> [TASK ITEM] Show only those lines of the entries where the string "Morro" is found.

> [WORKING DATA]
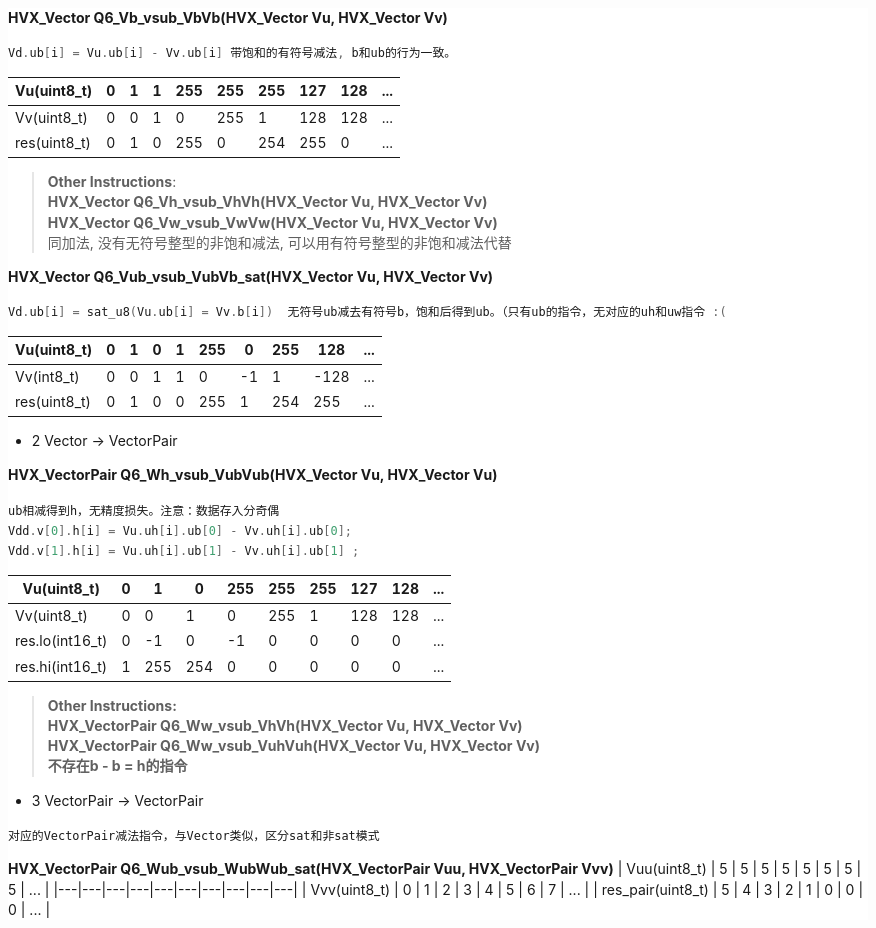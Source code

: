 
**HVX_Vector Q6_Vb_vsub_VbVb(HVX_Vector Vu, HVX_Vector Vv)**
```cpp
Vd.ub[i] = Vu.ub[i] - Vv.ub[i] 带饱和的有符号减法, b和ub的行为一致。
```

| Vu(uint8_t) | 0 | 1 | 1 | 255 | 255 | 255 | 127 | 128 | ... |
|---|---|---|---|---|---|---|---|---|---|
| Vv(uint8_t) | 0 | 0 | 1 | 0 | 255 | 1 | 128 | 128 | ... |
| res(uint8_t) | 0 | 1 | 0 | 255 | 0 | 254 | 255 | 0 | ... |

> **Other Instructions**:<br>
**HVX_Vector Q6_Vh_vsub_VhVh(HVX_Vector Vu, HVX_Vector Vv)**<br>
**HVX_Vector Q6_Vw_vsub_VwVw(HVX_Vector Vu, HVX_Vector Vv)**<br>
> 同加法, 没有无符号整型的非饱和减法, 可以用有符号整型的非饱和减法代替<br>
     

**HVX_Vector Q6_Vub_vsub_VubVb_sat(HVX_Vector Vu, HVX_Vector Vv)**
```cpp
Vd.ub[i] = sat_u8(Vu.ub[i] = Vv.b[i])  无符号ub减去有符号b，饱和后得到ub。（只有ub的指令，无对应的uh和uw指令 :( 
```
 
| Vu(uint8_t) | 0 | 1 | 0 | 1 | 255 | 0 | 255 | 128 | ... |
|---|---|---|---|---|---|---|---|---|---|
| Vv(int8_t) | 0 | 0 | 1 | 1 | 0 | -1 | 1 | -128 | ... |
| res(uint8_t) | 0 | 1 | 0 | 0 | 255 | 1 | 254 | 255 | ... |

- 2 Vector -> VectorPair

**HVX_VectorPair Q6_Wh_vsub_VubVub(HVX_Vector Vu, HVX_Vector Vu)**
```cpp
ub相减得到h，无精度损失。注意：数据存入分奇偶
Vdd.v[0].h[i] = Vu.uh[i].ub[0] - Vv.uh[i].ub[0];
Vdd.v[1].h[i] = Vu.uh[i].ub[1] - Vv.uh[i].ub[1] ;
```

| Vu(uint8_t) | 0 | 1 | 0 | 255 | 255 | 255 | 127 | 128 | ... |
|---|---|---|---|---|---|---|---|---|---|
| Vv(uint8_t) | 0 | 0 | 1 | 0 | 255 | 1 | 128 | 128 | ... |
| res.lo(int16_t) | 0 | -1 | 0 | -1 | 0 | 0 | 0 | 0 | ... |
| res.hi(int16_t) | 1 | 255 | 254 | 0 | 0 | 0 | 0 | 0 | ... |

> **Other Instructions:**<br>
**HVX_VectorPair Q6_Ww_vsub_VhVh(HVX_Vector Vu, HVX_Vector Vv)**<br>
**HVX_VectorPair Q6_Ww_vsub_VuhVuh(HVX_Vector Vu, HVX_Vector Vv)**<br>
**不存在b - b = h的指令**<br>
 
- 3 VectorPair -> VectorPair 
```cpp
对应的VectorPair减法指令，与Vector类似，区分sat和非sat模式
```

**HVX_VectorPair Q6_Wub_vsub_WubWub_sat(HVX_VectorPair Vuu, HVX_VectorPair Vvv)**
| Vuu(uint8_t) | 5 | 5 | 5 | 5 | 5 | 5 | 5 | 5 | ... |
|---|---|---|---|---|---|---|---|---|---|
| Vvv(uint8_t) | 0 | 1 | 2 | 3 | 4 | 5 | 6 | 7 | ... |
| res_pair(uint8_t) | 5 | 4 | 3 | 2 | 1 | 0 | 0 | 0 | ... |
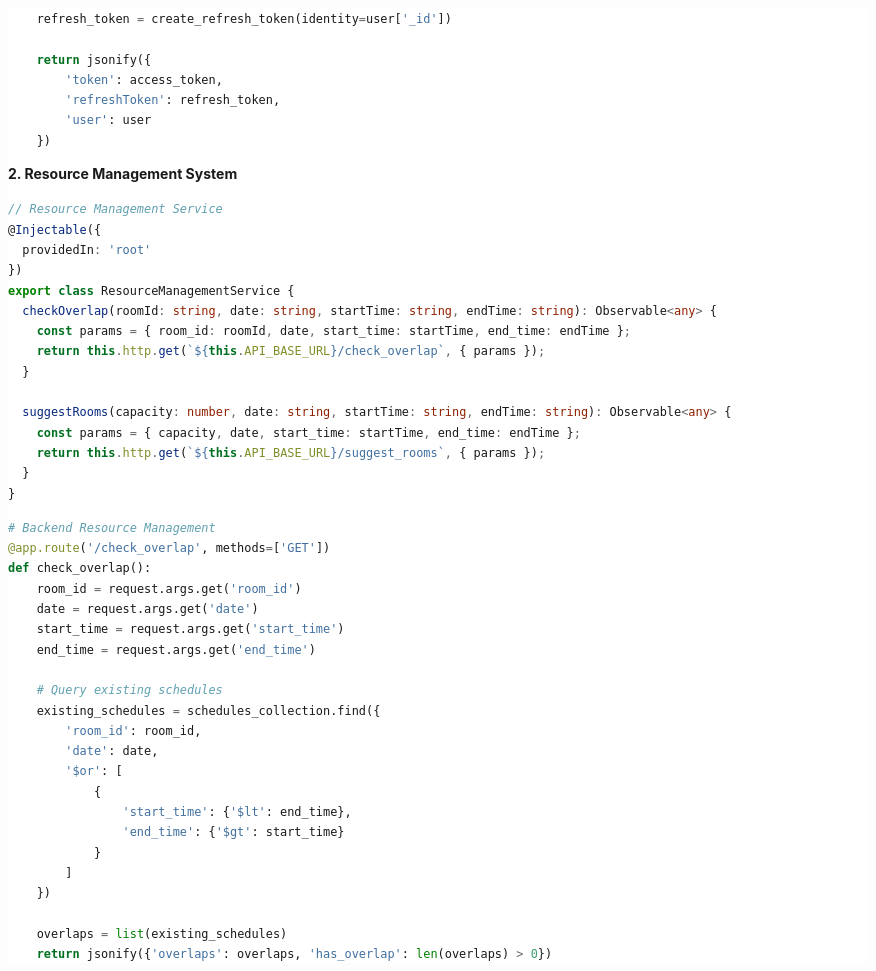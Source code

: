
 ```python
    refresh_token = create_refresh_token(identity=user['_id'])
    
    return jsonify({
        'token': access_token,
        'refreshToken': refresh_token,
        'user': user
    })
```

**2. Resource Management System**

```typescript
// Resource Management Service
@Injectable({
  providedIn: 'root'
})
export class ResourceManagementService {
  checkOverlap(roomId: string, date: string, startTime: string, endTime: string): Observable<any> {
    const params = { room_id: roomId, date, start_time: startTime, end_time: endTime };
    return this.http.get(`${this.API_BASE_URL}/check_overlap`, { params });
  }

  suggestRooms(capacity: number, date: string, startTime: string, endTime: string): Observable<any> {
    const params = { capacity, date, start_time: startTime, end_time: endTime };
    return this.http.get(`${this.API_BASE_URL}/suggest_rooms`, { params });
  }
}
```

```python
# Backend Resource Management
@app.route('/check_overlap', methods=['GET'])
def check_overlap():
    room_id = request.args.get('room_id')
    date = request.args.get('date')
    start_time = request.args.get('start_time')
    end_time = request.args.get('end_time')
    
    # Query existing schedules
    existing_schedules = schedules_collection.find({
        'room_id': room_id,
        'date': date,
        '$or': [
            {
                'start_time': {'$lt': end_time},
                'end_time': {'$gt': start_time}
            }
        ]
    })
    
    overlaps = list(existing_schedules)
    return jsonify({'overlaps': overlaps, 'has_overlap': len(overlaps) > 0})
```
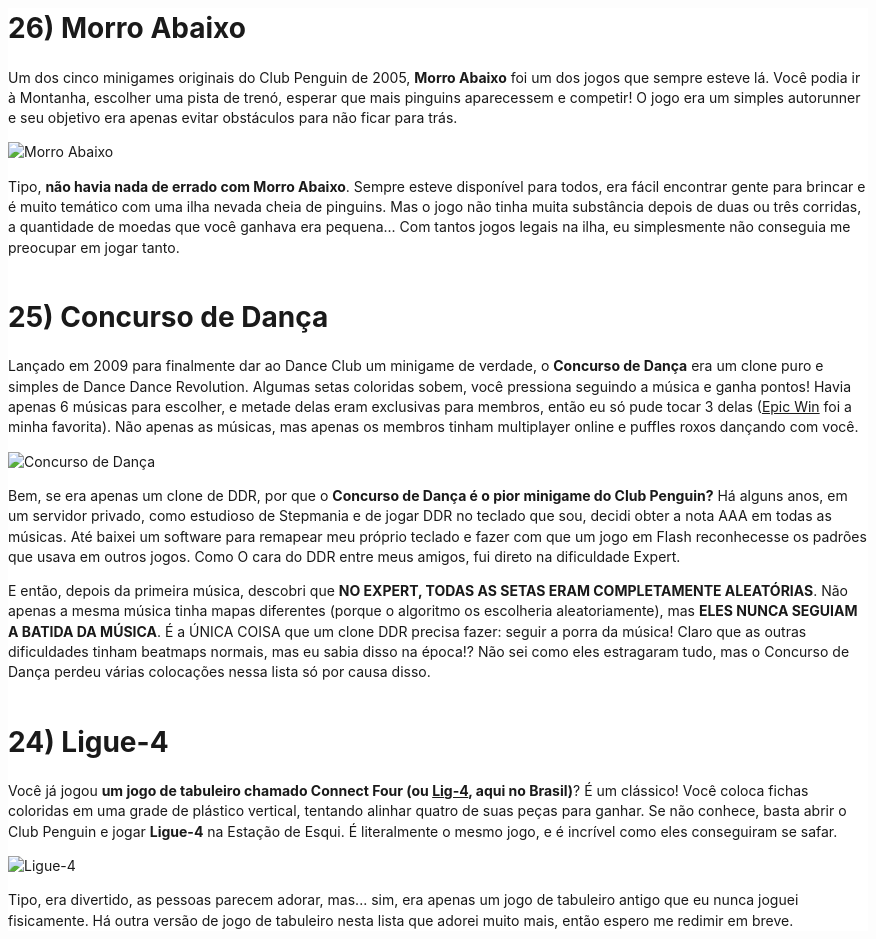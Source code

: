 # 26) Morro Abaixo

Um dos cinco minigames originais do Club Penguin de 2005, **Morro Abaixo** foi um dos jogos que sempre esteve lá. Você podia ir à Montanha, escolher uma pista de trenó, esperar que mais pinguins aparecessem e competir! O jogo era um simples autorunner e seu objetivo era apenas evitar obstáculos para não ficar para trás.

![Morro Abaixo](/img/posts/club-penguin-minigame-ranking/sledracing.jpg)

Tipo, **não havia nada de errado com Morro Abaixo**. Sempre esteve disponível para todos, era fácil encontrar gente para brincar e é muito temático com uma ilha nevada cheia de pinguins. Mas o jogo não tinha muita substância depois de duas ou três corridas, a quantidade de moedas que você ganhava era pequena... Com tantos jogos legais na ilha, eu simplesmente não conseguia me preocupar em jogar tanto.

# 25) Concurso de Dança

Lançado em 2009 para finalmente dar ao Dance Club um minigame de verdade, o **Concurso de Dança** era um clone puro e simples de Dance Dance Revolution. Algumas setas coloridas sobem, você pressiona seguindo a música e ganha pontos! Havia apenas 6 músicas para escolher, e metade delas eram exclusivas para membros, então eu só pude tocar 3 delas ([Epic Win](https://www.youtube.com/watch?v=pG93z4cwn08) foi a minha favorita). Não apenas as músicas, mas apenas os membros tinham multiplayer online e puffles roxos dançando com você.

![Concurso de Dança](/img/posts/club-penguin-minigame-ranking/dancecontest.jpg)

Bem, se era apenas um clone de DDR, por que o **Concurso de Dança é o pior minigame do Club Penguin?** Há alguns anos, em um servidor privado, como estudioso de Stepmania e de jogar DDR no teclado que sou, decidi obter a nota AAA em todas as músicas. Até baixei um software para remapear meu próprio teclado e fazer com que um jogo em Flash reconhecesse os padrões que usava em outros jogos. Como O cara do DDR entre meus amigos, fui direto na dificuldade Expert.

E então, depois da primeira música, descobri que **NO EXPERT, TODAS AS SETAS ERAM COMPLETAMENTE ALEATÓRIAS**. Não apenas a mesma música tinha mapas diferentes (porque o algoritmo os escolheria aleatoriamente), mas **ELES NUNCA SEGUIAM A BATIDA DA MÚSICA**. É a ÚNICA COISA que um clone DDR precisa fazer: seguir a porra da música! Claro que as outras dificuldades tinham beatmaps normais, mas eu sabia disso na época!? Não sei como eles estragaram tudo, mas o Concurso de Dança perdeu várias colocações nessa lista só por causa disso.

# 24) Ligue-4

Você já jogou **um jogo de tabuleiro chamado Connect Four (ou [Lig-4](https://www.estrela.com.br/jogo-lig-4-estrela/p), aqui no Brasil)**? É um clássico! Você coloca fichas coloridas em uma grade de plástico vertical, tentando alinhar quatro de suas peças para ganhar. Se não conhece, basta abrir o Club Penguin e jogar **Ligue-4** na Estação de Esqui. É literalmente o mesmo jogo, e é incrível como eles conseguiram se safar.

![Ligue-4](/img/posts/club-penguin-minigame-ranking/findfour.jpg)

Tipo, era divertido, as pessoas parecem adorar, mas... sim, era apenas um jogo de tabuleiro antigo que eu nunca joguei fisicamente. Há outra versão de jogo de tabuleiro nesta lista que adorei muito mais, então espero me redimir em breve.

> [RESPONSE AREA]
: # 26) Morro Abaixo
Um dos cinco minigames originais do Club Penguin de 2005, **Morro Abaixo** foi um dos jogos que sempre esteve lá. Você podia ir à Montanha, escolher uma pista de trenó, esperar que mais pinguins aparecessem e competir! O jogo era um simples autorunner e seu objetivo era apenas evitar obstáculos para não ficar para trás.
![Morro Abaixo](/img/posts/club-penguin-minigame-ranking/sledracing.jpg)
Tipo, **não havia nada de errado com Morro Abaixo**. Sempre esteve disponível para todos, era fácil encontrar gente para brincar e é muito temático com uma ilha nevada cheia de pinguins. Mas o jogo não tinha muita substância depois de duas ou três corridas, a quantidade de moedas que você ganhava era pequena... Com tantos jogos legais na ilha, eu simplesmente não conseguia me preocupar em jogar tanto.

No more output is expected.